Una fábula en un bosque

Hace mucho, pero mucho tiempo, érase una comarca entre árboles y nubes regentada por un gran señor; su consorte, la bella Isabel, le acompañaba

Hace mucho, pero mucho tiempo, érase una comarca entre árboles y nubes regentada por un gran señor; su consorte, la bella Isabel, le acompañaba en todas sus bravas empresas; así su reino concertaba la belleza y sabiduría de su joven esposa y la prudencia y seriedad de su marido. Todos en el reino les querían. Pero a aquello se sumaba la vida en aquel apacible lugar. Era usual que los moradores, adentrándose en el bosque, conversaran con los animales y comieran fresas silvestres e hiciesen paseos cuando quisieran, pero sobre todo los domingos, en familia o con la enamorada muy amada.
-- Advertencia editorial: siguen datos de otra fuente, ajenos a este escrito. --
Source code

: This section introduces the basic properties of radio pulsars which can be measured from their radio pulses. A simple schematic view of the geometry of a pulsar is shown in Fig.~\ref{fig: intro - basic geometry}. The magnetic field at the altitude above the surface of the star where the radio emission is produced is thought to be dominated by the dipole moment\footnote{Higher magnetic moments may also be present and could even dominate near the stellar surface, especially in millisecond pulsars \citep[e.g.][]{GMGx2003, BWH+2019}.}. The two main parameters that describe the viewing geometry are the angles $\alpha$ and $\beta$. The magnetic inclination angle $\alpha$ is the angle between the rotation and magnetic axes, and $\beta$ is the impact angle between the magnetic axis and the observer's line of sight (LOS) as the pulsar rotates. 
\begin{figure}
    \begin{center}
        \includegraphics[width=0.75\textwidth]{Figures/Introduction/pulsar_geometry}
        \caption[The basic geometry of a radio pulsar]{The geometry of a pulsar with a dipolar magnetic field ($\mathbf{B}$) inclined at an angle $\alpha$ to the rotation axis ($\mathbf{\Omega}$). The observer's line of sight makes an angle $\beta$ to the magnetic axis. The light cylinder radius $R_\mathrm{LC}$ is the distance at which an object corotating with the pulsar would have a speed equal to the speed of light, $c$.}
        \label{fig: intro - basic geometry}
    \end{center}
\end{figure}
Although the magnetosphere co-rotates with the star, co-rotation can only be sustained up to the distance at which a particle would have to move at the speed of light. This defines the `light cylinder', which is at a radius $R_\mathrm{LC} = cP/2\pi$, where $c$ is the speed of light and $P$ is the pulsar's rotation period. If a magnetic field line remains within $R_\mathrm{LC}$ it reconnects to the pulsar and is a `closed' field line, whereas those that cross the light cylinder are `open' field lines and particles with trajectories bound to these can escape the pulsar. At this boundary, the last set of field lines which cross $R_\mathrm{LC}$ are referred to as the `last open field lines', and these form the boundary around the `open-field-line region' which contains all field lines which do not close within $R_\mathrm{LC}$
A veces llegaban al lugar los amigos desde otros países y juntos recorrían los senderos, aquel río en el que nadaban y lavaban las ropas, y donde a lo largo de sus riberas compartían bocadillos y participaban en carreras a campo traviesa.
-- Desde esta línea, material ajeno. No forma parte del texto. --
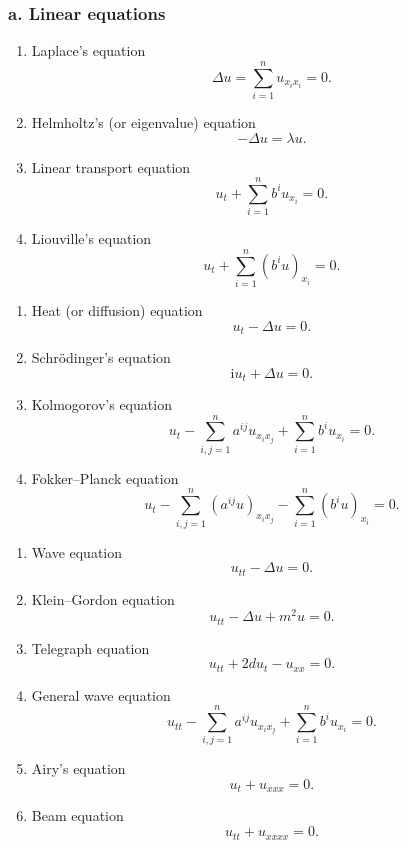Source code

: \subsubsection*{a. Linear equations}
\begin{enumerate}
\item Laplace's equation
\[ \Delta u=\sum_{i=1}^n u_{x_ix_i}=0. \]
\item Helmholtz's (or eigenvalue) equation
\[ -\Delta u=\lambda u. \]
\item Linear transport equation
\[ u_t+\sum_{i=1}^n b^iu_{x_i}=0. \]
\item Liouville's equation
\[ u_t+\sum_{i=1}^n(b^iu)_{x_i}=0. \]
\end{enumerate}
\par\Needspace{65mm}
\begin{enumerate}[resume]
\item Heat (or diffusion) equation
\[ u_t-\Delta u=0. \]
\item Schrödinger's equation
\[ \mathrm i u_t+\Delta u=0. \]
\item Kolmogorov's equation
\[ u_t-\sum_{i,j=1}^n a^{ij}u_{x_ix_j}+\sum_{i=1}^n b^iu_{x_i}=0. \]
\item Fokker--Planck equation
\[ u_t-\sum_{i,j=1}^n(a^{ij}u)_{x_ix_j}-\sum_{i=1}^n(b^iu)_{x_i}=0. \]
\end{enumerate}
\par\Needspace{65mm}
\begin{enumerate}[resume]
\item Wave equation
\[ u_{tt}-\Delta u=0. \]
\item Klein--Gordon equation
\[ u_{tt}-\Delta u+m^2u=0. \]
\item Telegraph equation
\[ u_{tt}+2du_t-u_{xx}=0. \]
\par\Needspace{65mm}
\item General wave equation
\[ u_{tt}-\sum_{i,j=1}^n a^{ij}u_{x_ix_j}+\sum_{i=1}^n b^iu_{x_i}=0. \]
\item Airy's equation
\[ u_t+u_{xxx}=0. \]
\item Beam equation
\[ u_{tt}+u_{xxxx}=0. \]
\end{enumerate}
Luego, sin saber cómo, o tal vez sí, parece que las gentecillas del lugar llamaron a unos amigos, y lo que era bello y florido, las estrellas titilantes y las abejas inquietas bailarinas, y los atardeceres plenos de celajes, donde las nubes danzaban entre destellos ámbar y rosa, empezó a desaparecer.
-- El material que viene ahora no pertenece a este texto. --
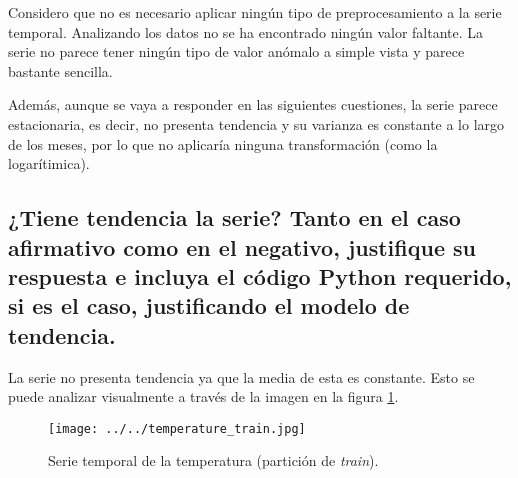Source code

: \documentclass[12pt,letterpaper]{article}
\begin{document}
Considero que no es necesario aplicar ningún tipo de preprocesamiento a la serie temporal. Analizando los datos no se ha encontrado ningún valor faltante. La serie no parece tener ningún tipo de valor anómalo a simple vista y parece bastante sencilla.

Además, aunque se vaya a responder en las siguientes cuestiones, la serie parece estacionaria, es decir, no presenta tendencia y su varianza es constante a lo largo de los meses, por lo que no aplicaría ninguna transformación (como la logarítimica).

\subsection{¿Tiene tendencia la serie? Tanto en el caso afirmativo como en el negativo,
justifique su respuesta e incluya el código Python requerido, si es el caso,
justificando el modelo de tendencia.}

La serie no presenta tendencia ya que la media de esta es constante. Esto se puede analizar visualmente a través de la imagen en la figura \ref{fig:temperature_ts}.

\begin{figure}[htp]
    \centering
    \texttt{[image: ../../temperature\_train.jpg]}
    \caption{Serie temporal de la temperatura (partición de \textit{train}).}
    \label{fig:temperature_ts}
\end{figure}
\end{document}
Los buenos del lugar empezaron a morir. Y los niños malos que había en la comarca se hicieron más malos y se unieron a otros más malos todavía. Y las hadas y los dioses se alejaron del lugar, porque no eran bienvenidos. La fantasía huyó angustiada ante la posibilidad de las broncas inmediatas o por venir. Desde ese momento la calidad ya no importaba. Calidad de enseres o de cosas, de bienes o de personas. Todo empezó a oscurecerse y el Sol y la Luna declararon su retirada. Las peores y más vulgares bisuterías sustituyeron a las perlas naturales y empezaron a proliferar las chucherías más inútiles. Y lo inútil y lo vulgar empezó a ser apetecible. Y el aire se enrareció y finalmente huyó del lugar. El aire fue sustituido por el hálito de la muerte.

Todo entristeció en aquel lugar del mundo. Y algunos, recordando a otros, empezaron a decir: –¡Dichosos los que ya murieron!

Moraleja: No mimes demasiado a tus hijos.